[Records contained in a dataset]
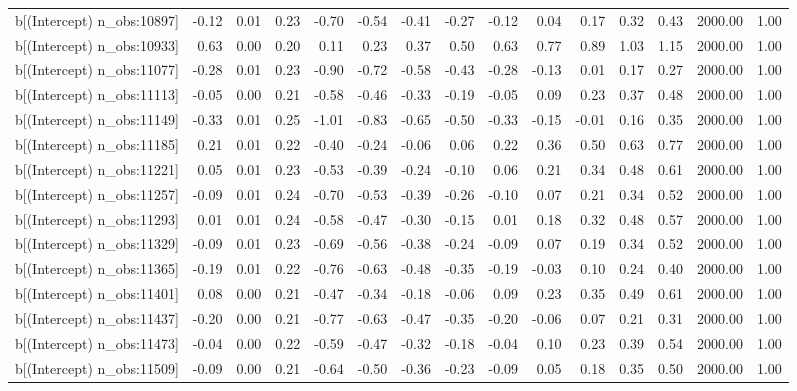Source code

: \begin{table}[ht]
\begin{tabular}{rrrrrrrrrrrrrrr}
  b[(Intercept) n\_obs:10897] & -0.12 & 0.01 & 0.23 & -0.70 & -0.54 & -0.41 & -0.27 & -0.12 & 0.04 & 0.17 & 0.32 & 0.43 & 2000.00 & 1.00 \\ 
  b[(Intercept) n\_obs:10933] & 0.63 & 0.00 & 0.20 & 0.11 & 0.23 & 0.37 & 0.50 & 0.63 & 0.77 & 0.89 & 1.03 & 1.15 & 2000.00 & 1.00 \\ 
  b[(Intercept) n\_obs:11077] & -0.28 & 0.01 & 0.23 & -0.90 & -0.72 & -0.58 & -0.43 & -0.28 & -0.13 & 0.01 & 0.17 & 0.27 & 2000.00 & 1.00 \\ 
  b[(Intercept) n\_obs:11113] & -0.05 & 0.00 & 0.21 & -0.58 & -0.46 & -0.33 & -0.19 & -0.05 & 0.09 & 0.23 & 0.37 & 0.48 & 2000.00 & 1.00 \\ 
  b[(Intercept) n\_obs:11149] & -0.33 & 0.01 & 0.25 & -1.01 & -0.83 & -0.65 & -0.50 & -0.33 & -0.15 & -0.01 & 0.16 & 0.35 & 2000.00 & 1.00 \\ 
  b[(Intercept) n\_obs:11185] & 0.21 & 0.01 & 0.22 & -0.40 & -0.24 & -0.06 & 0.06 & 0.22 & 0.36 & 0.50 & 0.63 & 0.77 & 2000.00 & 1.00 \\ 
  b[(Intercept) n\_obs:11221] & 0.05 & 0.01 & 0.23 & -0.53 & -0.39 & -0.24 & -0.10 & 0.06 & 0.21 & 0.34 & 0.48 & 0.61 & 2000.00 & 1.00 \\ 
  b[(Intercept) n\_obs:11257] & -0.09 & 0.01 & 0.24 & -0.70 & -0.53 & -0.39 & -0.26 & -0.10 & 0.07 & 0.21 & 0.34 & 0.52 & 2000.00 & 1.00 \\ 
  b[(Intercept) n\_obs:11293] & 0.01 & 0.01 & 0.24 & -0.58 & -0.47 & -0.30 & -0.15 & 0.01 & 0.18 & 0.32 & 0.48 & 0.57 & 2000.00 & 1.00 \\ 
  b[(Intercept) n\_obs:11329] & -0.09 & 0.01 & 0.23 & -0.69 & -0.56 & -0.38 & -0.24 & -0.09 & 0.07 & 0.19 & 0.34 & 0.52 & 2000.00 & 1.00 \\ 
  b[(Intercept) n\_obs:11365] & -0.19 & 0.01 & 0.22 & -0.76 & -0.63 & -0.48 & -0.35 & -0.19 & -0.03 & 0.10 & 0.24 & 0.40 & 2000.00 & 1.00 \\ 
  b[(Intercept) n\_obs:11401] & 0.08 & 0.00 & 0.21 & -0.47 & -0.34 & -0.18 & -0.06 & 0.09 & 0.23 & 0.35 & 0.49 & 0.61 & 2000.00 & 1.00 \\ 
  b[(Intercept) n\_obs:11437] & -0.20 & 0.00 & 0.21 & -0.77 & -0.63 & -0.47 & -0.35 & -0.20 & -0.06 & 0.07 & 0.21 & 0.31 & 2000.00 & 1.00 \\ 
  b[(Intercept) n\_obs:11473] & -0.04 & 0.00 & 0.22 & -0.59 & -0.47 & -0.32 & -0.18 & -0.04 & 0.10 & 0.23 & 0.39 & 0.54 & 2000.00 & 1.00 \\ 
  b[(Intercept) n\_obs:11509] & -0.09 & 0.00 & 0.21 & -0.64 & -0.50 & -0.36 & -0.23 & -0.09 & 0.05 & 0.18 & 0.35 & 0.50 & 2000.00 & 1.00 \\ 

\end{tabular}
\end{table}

### ASSIGNMENT
Each line of the entries above that contains "tabular" is to be copied.

### WRITTEN ANSWER
\begin{tabular}{rrrrrrrrrrrrrrr}
\end{tabular}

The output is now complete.